### YOUR GOAL
Lines before the one containing "Babel 转译为 ES5" are not copied; that line and every one after it, through the end of the material below, are printed exactly, without pictures.

EXERCISE INPUT below:

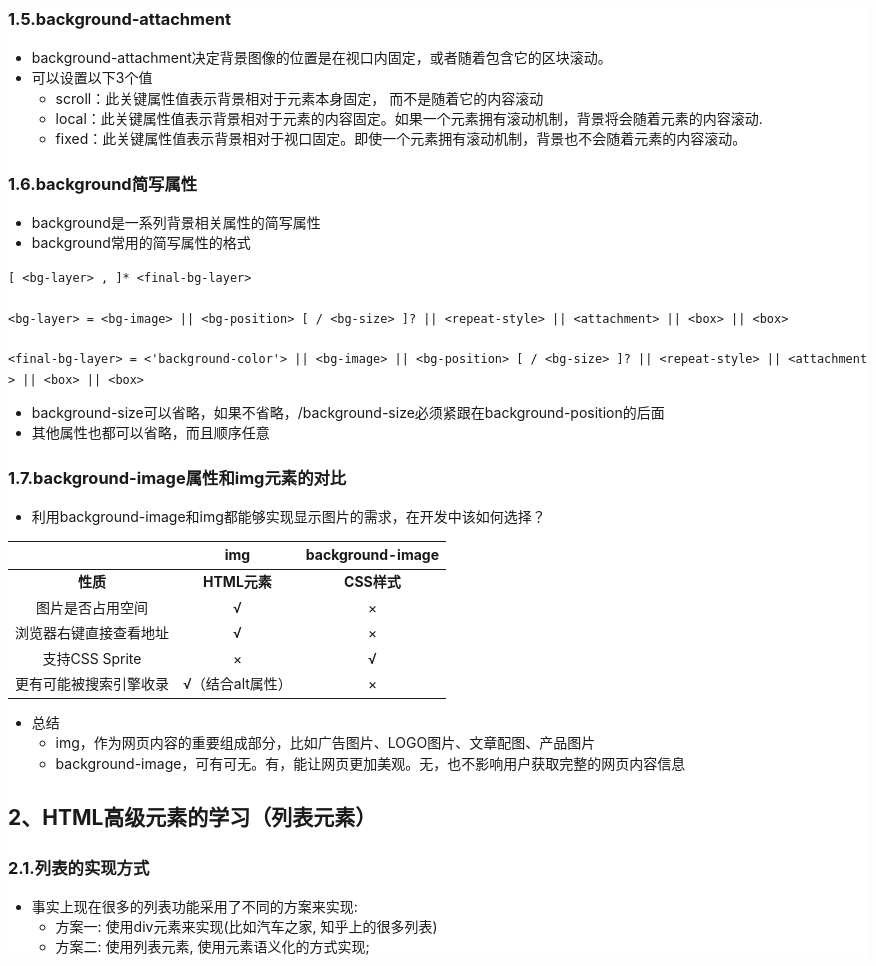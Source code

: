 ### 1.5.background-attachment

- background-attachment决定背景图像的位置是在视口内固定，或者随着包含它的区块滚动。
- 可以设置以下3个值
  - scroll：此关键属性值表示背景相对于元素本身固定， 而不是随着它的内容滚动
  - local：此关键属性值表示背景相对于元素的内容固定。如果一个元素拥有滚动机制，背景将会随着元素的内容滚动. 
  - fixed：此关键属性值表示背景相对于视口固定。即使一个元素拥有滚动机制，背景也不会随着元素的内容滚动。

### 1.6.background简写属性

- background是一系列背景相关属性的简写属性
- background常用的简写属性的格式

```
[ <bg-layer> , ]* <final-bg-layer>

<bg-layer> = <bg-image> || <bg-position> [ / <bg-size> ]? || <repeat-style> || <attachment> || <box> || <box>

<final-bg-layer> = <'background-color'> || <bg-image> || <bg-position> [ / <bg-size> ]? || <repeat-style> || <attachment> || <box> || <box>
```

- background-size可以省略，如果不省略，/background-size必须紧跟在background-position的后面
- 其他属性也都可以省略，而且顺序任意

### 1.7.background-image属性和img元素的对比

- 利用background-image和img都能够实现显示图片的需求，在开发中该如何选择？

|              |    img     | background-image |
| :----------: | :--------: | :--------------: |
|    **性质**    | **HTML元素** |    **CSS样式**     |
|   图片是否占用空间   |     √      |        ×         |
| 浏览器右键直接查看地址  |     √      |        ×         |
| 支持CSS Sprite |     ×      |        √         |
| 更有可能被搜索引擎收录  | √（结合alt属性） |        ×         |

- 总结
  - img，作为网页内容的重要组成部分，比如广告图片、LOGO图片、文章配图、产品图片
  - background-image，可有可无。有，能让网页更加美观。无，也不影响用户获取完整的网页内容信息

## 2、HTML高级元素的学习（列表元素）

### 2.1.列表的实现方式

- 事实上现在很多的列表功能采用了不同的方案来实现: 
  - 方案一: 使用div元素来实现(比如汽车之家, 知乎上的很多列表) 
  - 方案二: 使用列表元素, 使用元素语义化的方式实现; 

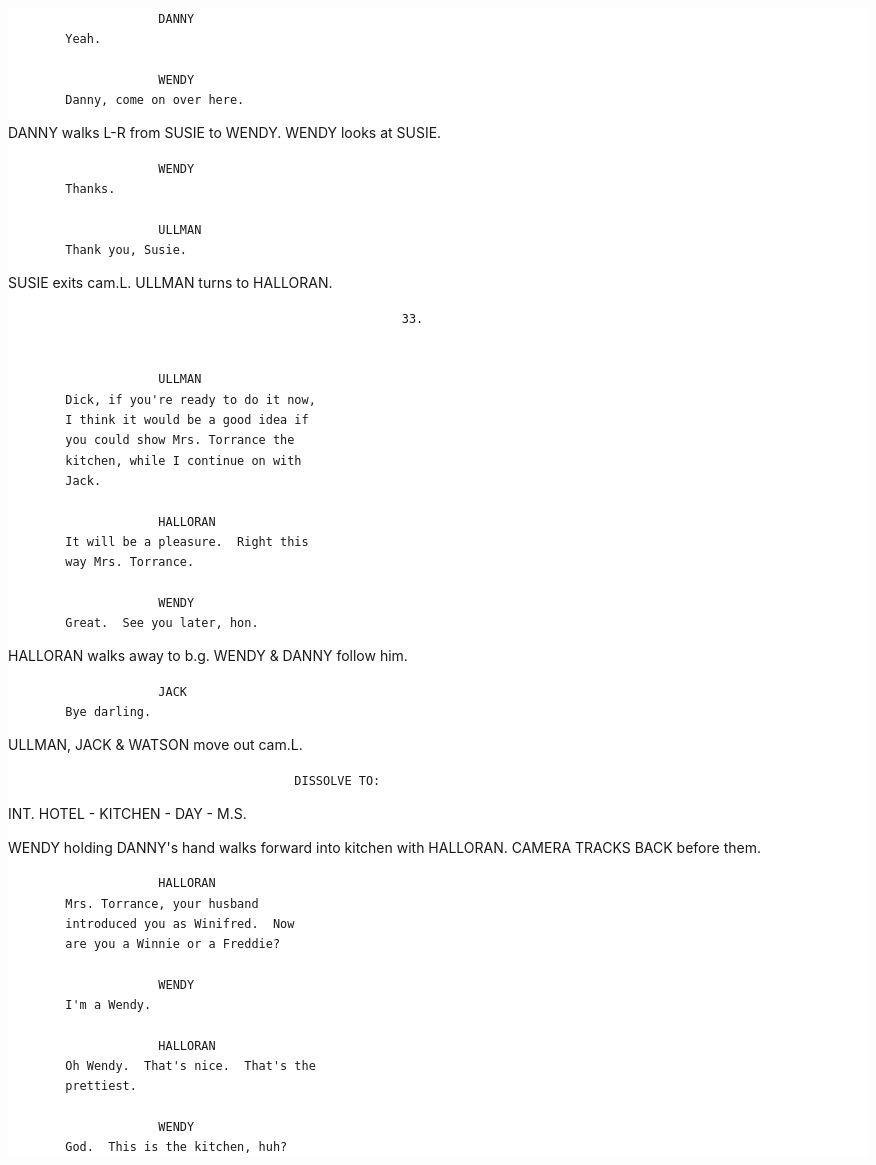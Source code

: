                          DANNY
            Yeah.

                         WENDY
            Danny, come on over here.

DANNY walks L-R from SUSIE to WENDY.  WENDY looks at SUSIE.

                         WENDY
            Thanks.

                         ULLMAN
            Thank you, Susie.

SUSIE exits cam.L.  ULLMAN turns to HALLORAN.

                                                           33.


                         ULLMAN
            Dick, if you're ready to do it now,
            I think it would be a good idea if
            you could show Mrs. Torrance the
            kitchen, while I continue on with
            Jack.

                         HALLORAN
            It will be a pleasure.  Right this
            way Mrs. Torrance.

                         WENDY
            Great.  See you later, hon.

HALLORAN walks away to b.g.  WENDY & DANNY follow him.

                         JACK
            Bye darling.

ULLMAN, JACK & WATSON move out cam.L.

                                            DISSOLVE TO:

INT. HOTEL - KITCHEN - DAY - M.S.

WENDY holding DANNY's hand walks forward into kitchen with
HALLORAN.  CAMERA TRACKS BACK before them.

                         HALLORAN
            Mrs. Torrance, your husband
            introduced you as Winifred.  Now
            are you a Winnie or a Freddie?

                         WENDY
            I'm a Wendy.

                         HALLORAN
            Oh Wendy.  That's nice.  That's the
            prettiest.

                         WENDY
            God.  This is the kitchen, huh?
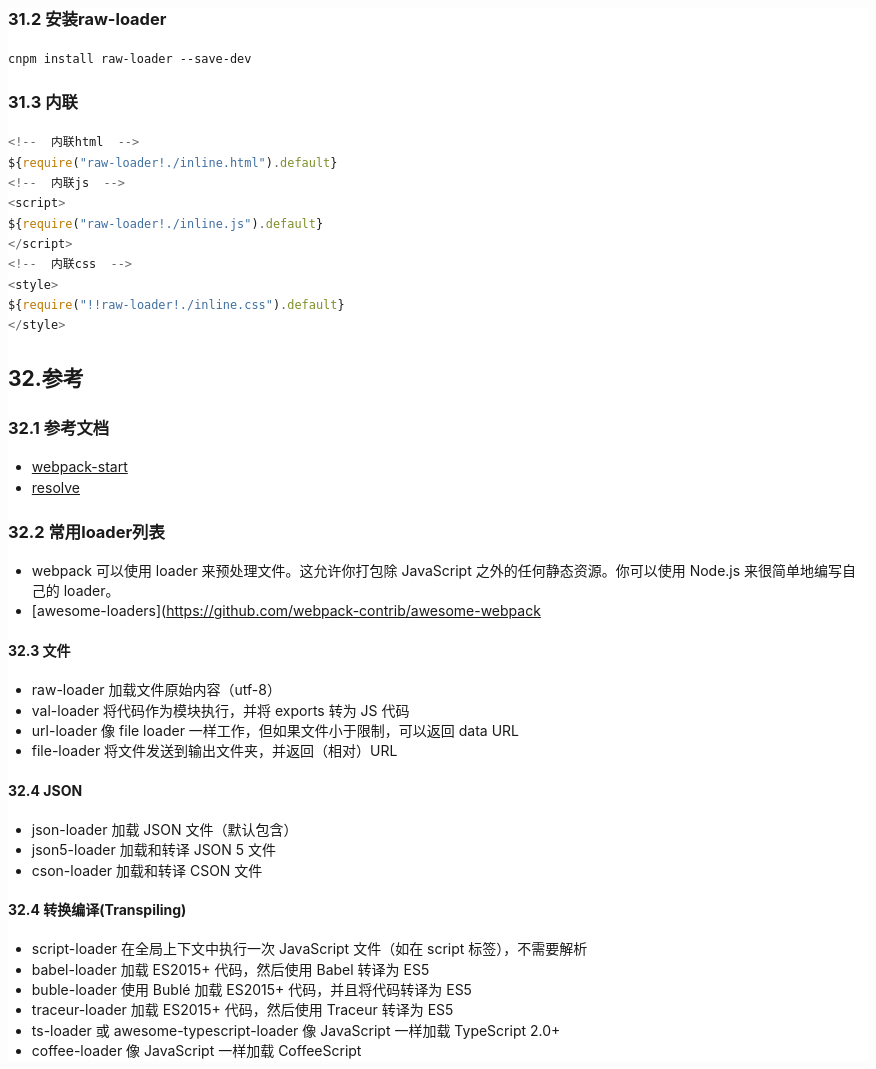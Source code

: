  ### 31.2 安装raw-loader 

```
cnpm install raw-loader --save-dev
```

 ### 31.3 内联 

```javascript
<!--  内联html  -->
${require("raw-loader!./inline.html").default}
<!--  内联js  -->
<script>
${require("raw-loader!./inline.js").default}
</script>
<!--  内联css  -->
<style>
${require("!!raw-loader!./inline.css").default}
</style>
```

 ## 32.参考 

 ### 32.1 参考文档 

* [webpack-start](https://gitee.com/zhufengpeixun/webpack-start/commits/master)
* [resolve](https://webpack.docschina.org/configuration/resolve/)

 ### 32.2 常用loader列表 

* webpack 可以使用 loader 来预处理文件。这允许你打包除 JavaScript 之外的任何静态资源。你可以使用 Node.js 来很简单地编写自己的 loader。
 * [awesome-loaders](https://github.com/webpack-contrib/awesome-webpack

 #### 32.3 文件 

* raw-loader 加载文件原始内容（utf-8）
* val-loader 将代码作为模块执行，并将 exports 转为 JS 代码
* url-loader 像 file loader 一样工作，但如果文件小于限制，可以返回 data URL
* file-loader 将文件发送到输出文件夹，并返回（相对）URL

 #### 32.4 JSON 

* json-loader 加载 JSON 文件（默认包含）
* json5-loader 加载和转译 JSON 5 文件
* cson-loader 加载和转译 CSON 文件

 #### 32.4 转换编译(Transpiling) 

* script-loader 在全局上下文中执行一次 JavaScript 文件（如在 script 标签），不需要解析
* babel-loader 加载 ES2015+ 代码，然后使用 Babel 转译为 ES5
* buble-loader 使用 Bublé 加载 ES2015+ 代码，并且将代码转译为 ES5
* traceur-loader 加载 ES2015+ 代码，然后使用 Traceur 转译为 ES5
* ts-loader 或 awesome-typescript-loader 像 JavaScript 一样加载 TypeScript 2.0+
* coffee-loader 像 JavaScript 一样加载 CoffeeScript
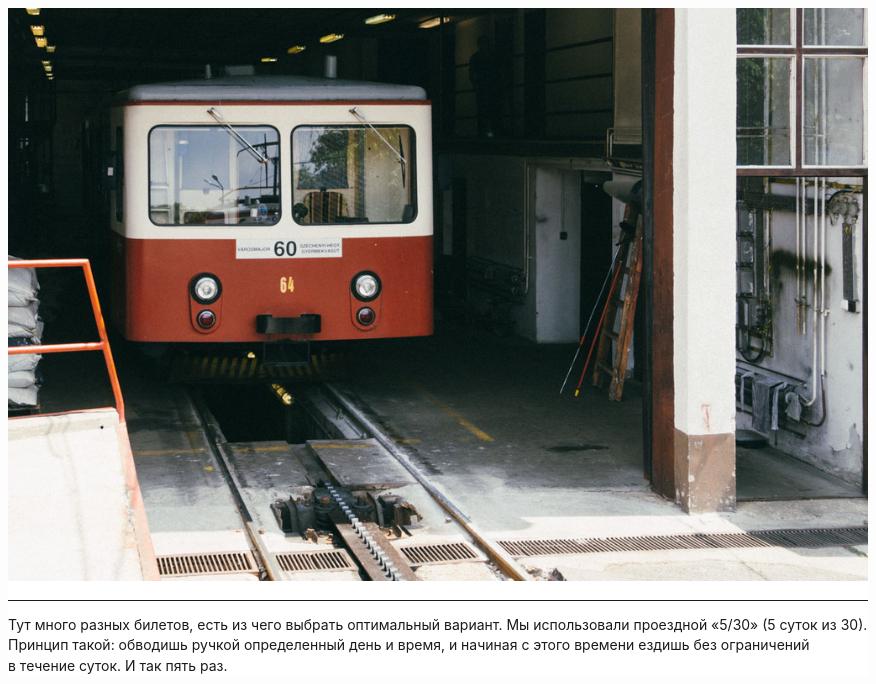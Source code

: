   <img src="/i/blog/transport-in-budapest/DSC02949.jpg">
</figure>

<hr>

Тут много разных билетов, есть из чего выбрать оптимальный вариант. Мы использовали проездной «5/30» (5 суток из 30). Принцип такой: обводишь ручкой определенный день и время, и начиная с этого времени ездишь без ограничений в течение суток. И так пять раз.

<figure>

End of EXERCISE INPUT.

### SOLUTION TO THE PROBLEM
* babel-loader 加载 ES2015+ 代码，然后使用 Babel 转译为 ES5
* buble-loader 使用 Bublé 加载 ES2015+ 代码，并且将代码转译为 ES5
* traceur-loader 加载 ES2015+ 代码，然后使用 Traceur 转译为 ES5
* ts-loader 或 awesome-typescript-loader 像 JavaScript 一样加载 TypeScript 2.0+
* coffee-loader 像 JavaScript 一样加载 CoffeeScript
Source code

:   <img src="/i/blog/transport-in-budapest/DSC02949.jpg">
</figure>

<hr>

Тут много разных билетов, есть из чего выбрать оптимальный вариант. Мы использовали проездной «5/30» (5 суток из 30). Принцип такой: обводишь ручкой определенный день и время, и начиная с этого времени ездишь без ограничений в течение суток. И так пять раз.

<figure>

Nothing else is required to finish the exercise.